**WORK ORDER**
Write how many lines in the records below include the string "ReactJS". No other text should be given.

Content starts

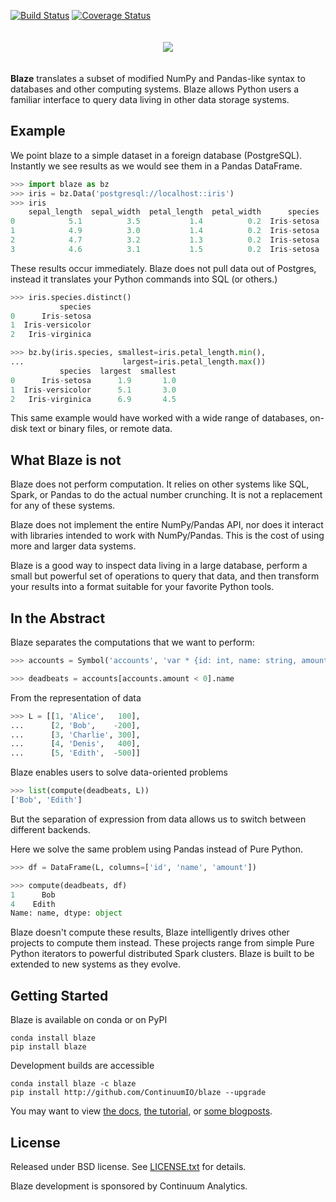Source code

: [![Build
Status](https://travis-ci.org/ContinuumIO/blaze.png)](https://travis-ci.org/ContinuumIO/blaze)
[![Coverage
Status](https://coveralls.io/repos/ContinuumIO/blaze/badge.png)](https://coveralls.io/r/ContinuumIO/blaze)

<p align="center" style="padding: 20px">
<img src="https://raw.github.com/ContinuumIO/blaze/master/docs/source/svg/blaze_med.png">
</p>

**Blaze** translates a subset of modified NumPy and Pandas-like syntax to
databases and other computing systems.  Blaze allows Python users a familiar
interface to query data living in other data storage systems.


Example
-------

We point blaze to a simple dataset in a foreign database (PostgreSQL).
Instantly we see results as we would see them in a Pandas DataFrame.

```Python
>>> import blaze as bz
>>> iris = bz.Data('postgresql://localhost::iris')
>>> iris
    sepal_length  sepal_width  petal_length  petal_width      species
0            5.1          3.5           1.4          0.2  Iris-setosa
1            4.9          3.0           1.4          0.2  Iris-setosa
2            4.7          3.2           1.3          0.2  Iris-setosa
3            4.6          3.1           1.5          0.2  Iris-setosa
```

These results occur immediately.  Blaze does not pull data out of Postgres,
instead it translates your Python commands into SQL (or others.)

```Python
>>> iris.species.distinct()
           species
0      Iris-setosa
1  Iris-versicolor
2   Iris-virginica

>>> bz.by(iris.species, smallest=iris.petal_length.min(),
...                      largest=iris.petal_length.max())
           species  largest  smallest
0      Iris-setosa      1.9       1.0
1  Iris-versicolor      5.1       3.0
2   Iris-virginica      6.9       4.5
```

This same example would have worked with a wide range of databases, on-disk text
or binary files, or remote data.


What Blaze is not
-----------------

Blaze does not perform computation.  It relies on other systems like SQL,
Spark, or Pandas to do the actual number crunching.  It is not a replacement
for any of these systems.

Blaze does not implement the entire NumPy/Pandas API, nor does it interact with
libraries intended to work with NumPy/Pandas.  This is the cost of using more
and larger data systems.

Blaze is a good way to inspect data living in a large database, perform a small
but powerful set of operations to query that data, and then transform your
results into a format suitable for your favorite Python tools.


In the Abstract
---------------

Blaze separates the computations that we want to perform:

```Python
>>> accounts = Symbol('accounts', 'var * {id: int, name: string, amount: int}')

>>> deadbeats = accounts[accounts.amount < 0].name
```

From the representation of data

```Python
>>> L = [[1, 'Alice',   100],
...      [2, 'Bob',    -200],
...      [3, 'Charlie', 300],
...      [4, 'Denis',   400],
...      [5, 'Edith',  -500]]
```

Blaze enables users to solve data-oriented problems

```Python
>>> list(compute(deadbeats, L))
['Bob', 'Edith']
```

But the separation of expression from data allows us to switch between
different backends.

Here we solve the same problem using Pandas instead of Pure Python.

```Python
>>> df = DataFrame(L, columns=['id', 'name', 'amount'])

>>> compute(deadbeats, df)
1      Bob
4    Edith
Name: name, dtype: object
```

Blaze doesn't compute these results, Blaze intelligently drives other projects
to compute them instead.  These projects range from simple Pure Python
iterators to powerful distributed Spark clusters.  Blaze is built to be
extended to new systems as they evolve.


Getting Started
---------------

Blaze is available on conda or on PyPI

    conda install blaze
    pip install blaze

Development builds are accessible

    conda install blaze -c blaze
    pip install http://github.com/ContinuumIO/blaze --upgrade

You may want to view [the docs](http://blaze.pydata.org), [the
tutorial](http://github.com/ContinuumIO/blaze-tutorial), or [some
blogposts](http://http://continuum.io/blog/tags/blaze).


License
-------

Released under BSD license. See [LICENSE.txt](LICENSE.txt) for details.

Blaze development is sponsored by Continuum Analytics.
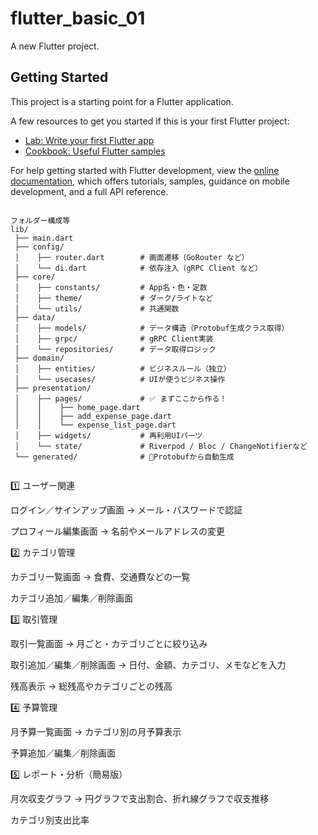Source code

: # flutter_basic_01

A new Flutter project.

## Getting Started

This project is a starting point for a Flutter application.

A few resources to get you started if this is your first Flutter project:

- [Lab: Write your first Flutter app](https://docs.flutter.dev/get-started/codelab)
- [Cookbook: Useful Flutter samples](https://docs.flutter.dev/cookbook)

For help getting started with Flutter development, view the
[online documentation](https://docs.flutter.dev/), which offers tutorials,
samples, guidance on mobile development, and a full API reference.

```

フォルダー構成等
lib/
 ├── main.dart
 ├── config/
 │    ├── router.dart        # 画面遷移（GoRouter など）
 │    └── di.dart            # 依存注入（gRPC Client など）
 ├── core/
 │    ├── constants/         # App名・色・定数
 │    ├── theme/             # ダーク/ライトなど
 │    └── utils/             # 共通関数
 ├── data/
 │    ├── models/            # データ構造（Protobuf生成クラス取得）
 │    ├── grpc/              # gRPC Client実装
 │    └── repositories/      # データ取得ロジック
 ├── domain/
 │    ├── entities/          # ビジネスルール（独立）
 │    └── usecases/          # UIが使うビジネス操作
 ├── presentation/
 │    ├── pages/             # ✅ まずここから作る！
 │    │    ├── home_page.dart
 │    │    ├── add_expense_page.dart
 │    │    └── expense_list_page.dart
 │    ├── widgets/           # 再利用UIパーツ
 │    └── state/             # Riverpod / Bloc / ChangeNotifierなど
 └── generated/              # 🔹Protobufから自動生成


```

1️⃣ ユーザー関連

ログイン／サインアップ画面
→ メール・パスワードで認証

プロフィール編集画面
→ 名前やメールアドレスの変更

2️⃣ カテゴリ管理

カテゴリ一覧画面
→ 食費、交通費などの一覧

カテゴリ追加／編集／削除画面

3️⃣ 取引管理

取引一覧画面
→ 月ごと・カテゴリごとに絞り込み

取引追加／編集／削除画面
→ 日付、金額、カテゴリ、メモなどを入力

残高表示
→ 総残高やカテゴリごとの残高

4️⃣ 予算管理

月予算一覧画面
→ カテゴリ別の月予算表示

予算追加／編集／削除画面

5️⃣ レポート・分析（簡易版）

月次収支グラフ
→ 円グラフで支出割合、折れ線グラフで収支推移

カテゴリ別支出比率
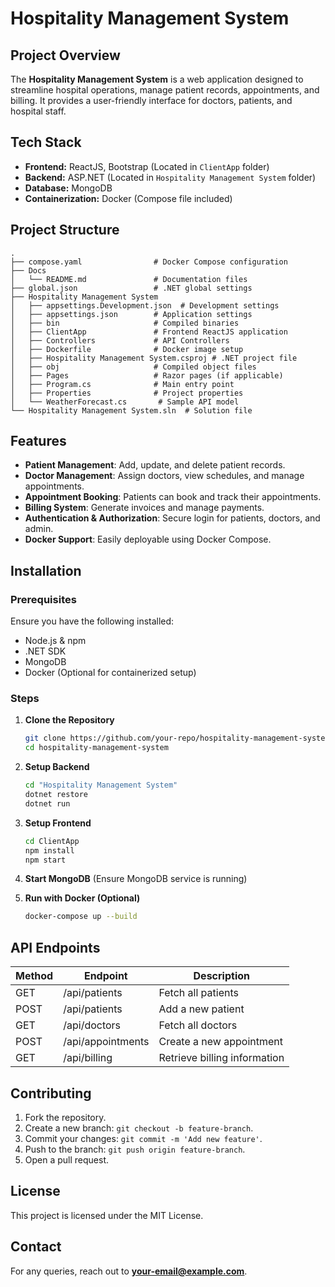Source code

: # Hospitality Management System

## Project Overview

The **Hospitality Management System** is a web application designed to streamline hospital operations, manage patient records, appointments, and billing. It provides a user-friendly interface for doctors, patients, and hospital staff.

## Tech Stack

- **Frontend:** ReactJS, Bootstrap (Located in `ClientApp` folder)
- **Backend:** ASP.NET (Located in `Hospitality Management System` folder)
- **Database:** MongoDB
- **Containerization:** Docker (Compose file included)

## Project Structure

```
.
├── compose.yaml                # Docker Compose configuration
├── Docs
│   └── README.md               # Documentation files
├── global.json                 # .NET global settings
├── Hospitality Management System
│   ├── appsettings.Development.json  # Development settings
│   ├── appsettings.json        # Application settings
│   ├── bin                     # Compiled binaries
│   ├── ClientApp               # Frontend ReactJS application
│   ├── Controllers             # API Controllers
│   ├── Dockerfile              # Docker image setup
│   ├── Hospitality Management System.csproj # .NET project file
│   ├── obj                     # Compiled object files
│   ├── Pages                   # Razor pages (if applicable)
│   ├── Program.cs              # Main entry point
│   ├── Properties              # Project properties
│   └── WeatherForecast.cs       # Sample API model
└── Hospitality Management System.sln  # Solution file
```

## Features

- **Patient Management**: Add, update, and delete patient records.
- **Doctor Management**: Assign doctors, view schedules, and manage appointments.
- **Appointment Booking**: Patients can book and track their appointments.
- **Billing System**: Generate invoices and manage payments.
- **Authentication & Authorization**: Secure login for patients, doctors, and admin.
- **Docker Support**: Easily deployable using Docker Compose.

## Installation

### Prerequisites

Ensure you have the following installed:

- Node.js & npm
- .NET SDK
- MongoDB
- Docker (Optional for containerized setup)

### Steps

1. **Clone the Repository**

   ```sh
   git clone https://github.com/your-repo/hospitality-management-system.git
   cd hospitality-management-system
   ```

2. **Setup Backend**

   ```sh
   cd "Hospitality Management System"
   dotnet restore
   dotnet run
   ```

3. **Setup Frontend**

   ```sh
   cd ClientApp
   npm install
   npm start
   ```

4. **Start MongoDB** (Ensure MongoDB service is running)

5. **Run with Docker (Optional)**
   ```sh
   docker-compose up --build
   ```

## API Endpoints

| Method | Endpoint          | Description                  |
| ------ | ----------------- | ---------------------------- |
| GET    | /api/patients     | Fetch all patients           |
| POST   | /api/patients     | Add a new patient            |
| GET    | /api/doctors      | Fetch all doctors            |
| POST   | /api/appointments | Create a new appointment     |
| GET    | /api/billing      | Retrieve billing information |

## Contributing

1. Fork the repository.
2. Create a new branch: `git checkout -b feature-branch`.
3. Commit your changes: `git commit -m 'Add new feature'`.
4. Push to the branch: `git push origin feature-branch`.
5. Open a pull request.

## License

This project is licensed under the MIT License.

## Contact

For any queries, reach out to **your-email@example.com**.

Content ends

**OUTPUT FOR THIS EXERCISE**
2